[Activity] Keep every line in which "Copy" occurs and drop the rest of the data.

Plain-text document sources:
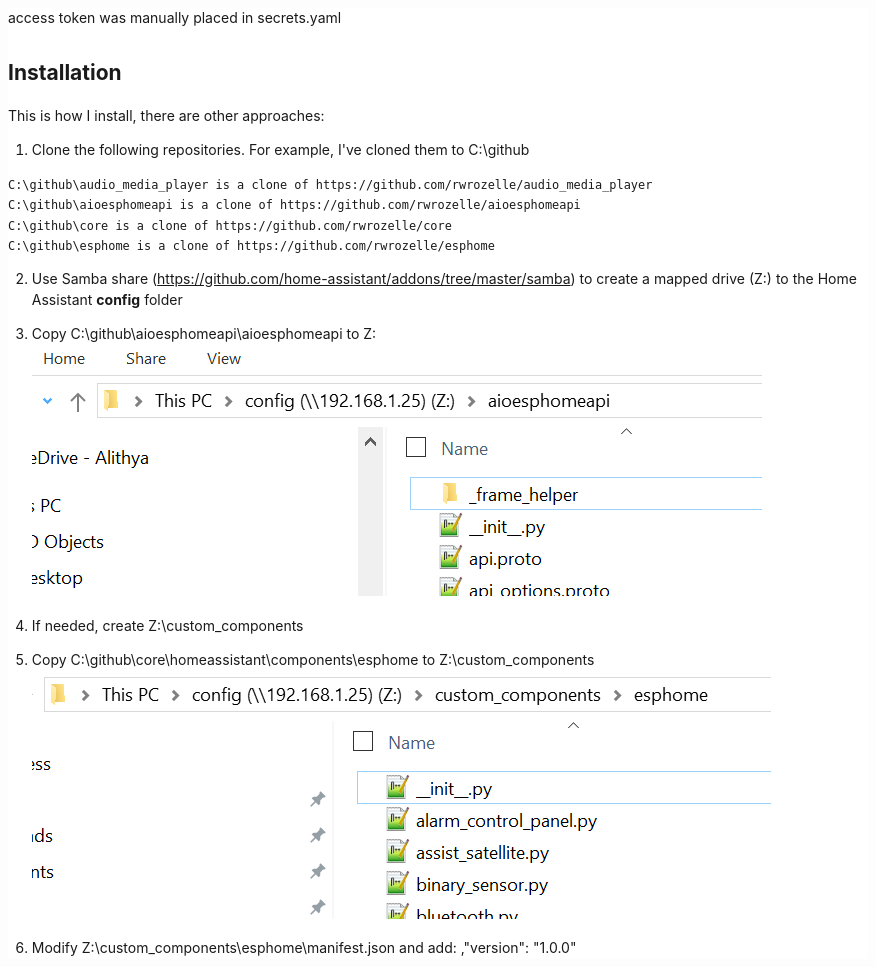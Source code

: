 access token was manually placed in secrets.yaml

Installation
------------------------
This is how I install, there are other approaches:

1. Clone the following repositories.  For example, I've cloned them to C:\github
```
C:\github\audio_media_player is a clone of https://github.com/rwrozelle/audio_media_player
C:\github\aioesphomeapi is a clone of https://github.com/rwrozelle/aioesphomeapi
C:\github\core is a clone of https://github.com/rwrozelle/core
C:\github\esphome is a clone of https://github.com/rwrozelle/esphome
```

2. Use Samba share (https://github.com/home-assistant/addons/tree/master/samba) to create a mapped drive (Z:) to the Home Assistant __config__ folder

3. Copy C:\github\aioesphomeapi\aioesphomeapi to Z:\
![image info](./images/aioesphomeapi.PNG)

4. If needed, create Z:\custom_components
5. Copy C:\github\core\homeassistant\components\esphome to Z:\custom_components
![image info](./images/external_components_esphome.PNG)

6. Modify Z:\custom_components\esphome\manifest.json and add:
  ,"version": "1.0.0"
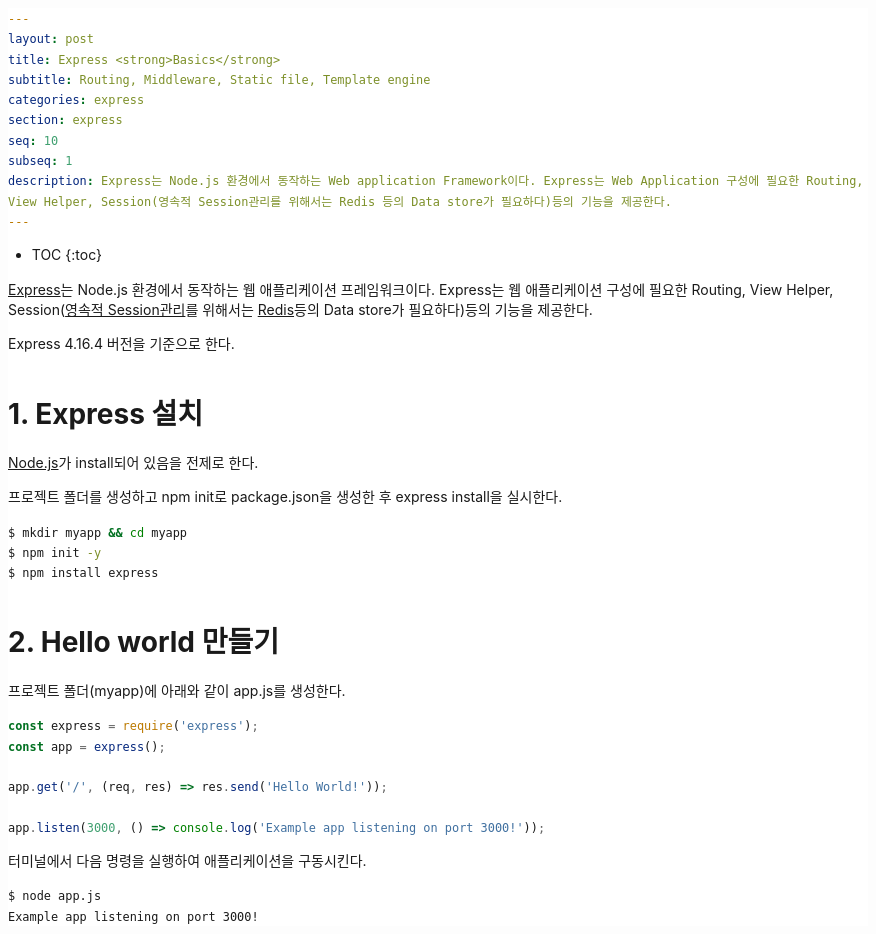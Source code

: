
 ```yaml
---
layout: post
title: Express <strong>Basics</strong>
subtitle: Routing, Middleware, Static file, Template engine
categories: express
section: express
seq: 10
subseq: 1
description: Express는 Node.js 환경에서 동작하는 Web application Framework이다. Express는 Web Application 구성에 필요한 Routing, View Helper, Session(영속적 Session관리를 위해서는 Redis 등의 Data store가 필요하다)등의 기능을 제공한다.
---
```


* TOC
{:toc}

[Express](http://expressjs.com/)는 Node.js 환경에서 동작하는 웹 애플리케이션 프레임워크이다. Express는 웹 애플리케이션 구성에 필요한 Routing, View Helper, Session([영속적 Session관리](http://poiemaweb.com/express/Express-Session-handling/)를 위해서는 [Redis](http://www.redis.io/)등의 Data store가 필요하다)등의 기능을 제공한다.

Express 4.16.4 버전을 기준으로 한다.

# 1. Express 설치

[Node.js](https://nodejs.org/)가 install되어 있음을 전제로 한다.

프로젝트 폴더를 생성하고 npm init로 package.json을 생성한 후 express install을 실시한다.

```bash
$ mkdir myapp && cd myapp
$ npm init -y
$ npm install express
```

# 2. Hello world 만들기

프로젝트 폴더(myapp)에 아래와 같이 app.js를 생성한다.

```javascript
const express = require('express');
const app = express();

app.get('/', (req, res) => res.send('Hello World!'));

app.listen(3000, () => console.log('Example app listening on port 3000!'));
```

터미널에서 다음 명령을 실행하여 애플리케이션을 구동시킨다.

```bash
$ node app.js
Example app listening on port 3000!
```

[Reply]
3. Copy C:\github\aioesphomeapi\aioesphomeapi to Z:\
5. Copy C:\github\core\homeassistant\components\esphome to Z:\custom_components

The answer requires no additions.